SANJU SHAH & KISHORE SHAH

T/A MACINTOSH COLLECTIONS AND GIFTS …….. DEFENDANT

RULING

      This is an application under O. XXXV Rule 1 of the Civil Procedure Rules for summary judgment against the defendants as prayed in a plaint filed by the plaintiff on 22.9.2000. The application is supported by an affidavit sworn on 14.11.2000 by Japheth Nduri, the plaintiff’s Chief Accountant. There is also another affidavit in support of the application sworn on 13.12.2000 by Arbi Mussani, the managing director of the plaintiff.

        In response to the application, the 2nd defendant has sworn and filed an affidavit denying any indebtedness to the plaintiff.

       According to the plaint, the plaintiff’s claim against the defendants in the sum of Shs.567,344/= arises in respect of services rendered by the plaintiff to the defendants at the defendants’ request and instance on various dates in the years 1997 and 1998. In the alternative, the plaintiff claims the said sum being the value of two cheques drawn by the defendants in favour of the plaintiff, which said cheques were duly presented for payment but were dishonoured. Particular of the two cheques valued at Shs.567,344/= are given in the plaint.

      The suit is against the two defendants trading as Macintosh Collections and Gifts but only the 2nd defendant has been served and is defending this suit. Because of the failure to serve the 1st defendant, the 2nd defendant thought that the application for summary judgment was misconceived and incompetent. In advancing that argument, the 2nd defendant overlooked the provisions of O. XXIX Rule 3 of the Civil Procedure Rules which provides:-

“3. (1) Where persons are sued as partners in the name of their firm, the service of summons shall be effected either: -

(a) upon any one or more of the partners; or

(b) ……….

(c) ………

(2) Such service shall be deemed good service upon the firm so sued, whethe r all or any of the partners are within or without Kenya.”

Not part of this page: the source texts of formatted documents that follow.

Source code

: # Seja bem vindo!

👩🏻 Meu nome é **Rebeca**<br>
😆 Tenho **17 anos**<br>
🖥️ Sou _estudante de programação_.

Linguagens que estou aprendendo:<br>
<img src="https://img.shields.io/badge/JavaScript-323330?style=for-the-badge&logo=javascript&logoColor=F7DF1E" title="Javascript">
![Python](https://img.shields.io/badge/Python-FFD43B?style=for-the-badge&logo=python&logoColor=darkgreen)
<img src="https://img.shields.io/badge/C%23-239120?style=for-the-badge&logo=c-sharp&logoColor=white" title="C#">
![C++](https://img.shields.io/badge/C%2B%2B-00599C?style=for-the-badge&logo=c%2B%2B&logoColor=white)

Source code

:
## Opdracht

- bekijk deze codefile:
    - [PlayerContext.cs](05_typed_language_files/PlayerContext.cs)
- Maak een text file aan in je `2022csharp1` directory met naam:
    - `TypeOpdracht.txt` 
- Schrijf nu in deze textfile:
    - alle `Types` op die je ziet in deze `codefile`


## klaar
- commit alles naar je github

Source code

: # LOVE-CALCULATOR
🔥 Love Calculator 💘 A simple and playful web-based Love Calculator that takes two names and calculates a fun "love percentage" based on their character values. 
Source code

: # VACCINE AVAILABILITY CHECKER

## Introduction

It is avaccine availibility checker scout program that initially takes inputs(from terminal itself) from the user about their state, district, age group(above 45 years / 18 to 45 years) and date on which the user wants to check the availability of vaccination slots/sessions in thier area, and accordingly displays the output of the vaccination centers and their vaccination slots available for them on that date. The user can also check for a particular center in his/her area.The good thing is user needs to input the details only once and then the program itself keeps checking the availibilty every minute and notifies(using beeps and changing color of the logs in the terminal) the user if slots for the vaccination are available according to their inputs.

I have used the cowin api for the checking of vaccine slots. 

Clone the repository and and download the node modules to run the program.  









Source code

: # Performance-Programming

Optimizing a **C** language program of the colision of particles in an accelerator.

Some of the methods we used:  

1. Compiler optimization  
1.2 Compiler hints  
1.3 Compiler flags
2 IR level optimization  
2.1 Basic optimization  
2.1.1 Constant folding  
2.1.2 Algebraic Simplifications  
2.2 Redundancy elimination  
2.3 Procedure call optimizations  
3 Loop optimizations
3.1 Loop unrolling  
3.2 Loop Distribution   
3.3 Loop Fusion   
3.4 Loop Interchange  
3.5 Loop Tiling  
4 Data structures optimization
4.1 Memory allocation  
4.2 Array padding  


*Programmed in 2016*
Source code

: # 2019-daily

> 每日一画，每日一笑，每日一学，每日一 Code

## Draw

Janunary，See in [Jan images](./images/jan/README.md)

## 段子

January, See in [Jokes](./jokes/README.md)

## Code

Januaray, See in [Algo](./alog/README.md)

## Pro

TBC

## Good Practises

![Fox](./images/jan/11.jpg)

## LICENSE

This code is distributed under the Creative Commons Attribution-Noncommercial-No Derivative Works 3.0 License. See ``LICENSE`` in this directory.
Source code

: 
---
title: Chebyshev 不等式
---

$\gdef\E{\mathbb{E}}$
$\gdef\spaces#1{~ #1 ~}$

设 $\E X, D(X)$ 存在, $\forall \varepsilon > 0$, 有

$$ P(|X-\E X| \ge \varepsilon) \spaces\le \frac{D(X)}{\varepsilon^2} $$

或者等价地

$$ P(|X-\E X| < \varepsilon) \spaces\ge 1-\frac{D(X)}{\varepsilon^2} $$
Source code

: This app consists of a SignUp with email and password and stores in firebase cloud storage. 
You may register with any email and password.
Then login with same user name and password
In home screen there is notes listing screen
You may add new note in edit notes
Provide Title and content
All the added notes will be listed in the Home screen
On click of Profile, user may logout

     Annexed to the further affidavit in support of the application sworn by Mr. Arbi Mussani is a Certificate of Registration of a business name which shows that both defendants were the registered proprietors of the business name known as Macintosh Collections and Gifts as at 23.10.1992. The 2nd defendant has not challenged or denied the existence of the partnership. For those reasons, I find that the partnership does exist and that service upon the 2nd defendant was, in terms of O. XXIX Rule 3, good service upon the firm of Macintosh Collections and Gifts.

    Apart from the above point, in his defence, the 2nd defendant denies that any services were rendered as alleged or at all, he also denies drawing any cheque or cheques. He goes on to aver that if any cheque was drawn it was drawn without his knowledge. He further claims that there was no consideration for the cheque and in the alternative, avers that if any services were rendered, they were paid for in full and therefore the claim by the plaintiff is an attempt at an unjust enrichment which is not sustainable in law.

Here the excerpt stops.